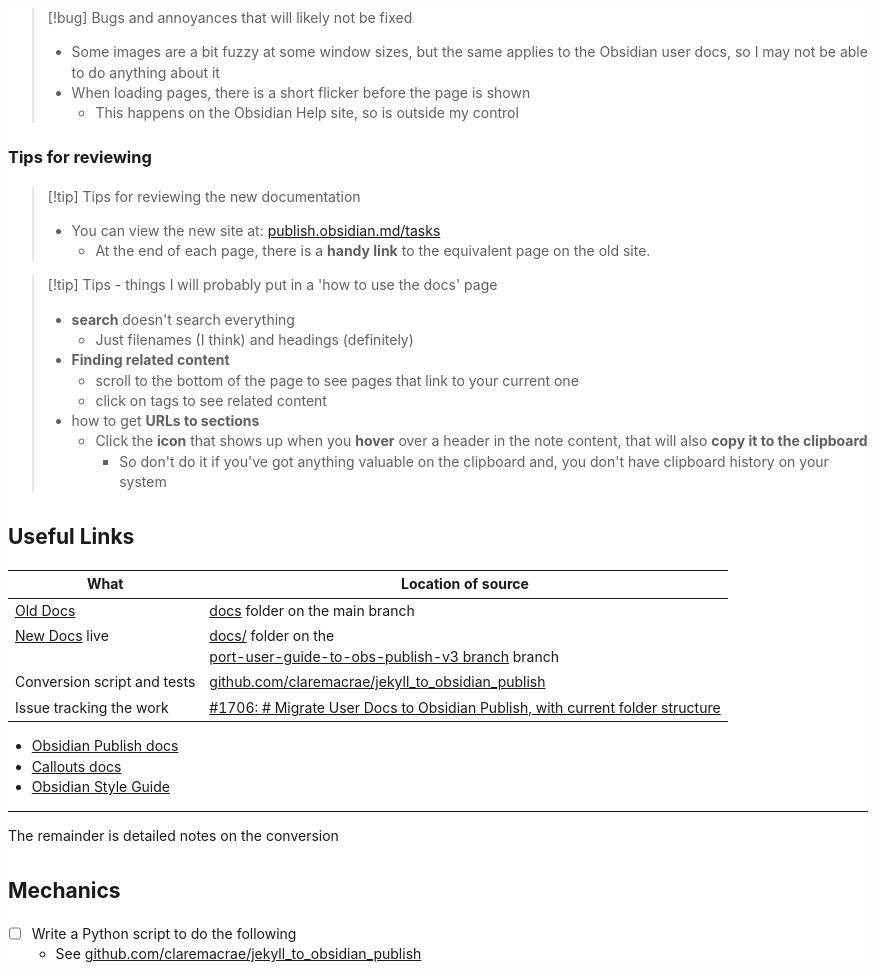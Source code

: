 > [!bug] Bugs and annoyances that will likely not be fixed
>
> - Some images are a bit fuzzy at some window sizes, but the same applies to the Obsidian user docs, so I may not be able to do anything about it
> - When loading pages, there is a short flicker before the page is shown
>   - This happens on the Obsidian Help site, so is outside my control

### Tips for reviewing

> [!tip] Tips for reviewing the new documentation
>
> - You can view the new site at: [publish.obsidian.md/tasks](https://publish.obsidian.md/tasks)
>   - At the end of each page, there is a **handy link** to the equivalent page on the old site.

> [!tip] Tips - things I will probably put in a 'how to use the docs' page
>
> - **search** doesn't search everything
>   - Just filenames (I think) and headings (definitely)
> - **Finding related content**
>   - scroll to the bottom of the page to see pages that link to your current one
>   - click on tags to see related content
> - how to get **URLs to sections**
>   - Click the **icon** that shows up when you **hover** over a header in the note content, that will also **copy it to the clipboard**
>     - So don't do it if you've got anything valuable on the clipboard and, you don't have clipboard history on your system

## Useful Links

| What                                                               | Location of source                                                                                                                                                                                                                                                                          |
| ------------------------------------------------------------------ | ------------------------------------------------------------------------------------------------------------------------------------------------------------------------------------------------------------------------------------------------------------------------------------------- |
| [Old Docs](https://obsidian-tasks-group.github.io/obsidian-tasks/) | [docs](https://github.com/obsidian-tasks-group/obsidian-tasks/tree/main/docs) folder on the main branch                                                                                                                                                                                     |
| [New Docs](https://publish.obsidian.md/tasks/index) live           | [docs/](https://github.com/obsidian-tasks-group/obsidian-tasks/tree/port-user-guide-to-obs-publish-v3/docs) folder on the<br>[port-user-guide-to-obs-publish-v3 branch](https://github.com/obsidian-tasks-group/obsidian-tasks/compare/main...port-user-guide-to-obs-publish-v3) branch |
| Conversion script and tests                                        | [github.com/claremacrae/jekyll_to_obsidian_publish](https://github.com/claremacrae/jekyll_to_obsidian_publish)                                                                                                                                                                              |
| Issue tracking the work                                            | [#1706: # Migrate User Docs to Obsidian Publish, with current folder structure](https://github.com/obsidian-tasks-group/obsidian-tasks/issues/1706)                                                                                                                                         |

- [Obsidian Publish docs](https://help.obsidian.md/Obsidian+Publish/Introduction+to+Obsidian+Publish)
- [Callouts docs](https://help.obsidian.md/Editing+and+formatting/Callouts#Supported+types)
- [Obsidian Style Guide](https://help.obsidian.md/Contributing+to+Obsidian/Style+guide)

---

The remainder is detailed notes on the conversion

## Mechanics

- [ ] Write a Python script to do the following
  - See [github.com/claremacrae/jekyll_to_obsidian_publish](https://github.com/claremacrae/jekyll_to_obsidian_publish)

*-*-*

Exercise prompt
Return every entry unchanged and skip the pictures.

Your solution
Source code

: > [!bug] Bugs and annoyances that will likely not be fixed
>
> - Some images are a bit fuzzy at some window sizes, but the same applies to the Obsidian user docs, so I may not be able to do anything about it
> - When loading pages, there is a short flicker before the page is shown
>   - This happens on the Obsidian Help site, so is outside my control

### Tips for reviewing

> [!tip] Tips for reviewing the new documentation
>
> - You can view the new site at: [publish.obsidian.md/tasks](https://publish.obsidian.md/tasks)
>   - At the end of each page, there is a **handy link** to the equivalent page on the old site.

> [!tip] Tips - things I will probably put in a 'how to use the docs' page
>
> - **search** doesn't search everything
>   - Just filenames (I think) and headings (definitely)
> - **Finding related content**
>   - scroll to the bottom of the page to see pages that link to your current one
>   - click on tags to see related content
> - how to get **URLs to sections**
>   - Click the **icon** that shows up when you **hover** over a header in the note content, that will also **copy it to the clipboard**
>     - So don't do it if you've got anything valuable on the clipboard and, you don't have clipboard history on your system

## Useful Links

| What                                                               | Location of source                                                                                                                                                                                                                                                                          |
| ------------------------------------------------------------------ | ------------------------------------------------------------------------------------------------------------------------------------------------------------------------------------------------------------------------------------------------------------------------------------------- |
| [Old Docs](https://obsidian-tasks-group.github.io/obsidian-tasks/) | [docs](https://github.com/obsidian-tasks-group/obsidian-tasks/tree/main/docs) folder on the main branch                                                                                                                                                                                     |
| [New Docs](https://publish.obsidian.md/tasks/index) live           | [docs/](https://github.com/obsidian-tasks-group/obsidian-tasks/tree/port-user-guide-to-obs-publish-v3/docs) folder on the<br>[port-user-guide-to-obs-publish-v3 branch](https://github.com/obsidian-tasks-group/obsidian-tasks/compare/main...port-user-guide-to-obs-publish-v3) branch |
| Conversion script and tests                                        | [github.com/claremacrae/jekyll_to_obsidian_publish](https://github.com/claremacrae/jekyll_to_obsidian_publish)                                                                                                                                                                              |
| Issue tracking the work                                            | [#1706: # Migrate User Docs to Obsidian Publish, with current folder structure](https://github.com/obsidian-tasks-group/obsidian-tasks/issues/1706)                                                                                                                                         |

- [Obsidian Publish docs](https://help.obsidian.md/Obsidian+Publish/Introduction+to+Obsidian+Publish)
- [Callouts docs](https://help.obsidian.md/Editing+and+formatting/Callouts#Supported+types)
- [Obsidian Style Guide](https://help.obsidian.md/Contributing+to+Obsidian/Style+guide)

---

The remainder is detailed notes on the conversion

## Mechanics

- [ ] Write a Python script to do the following
  - See [github.com/claremacrae/jekyll_to_obsidian_publish](https://github.com/claremacrae/jekyll_to_obsidian_publish)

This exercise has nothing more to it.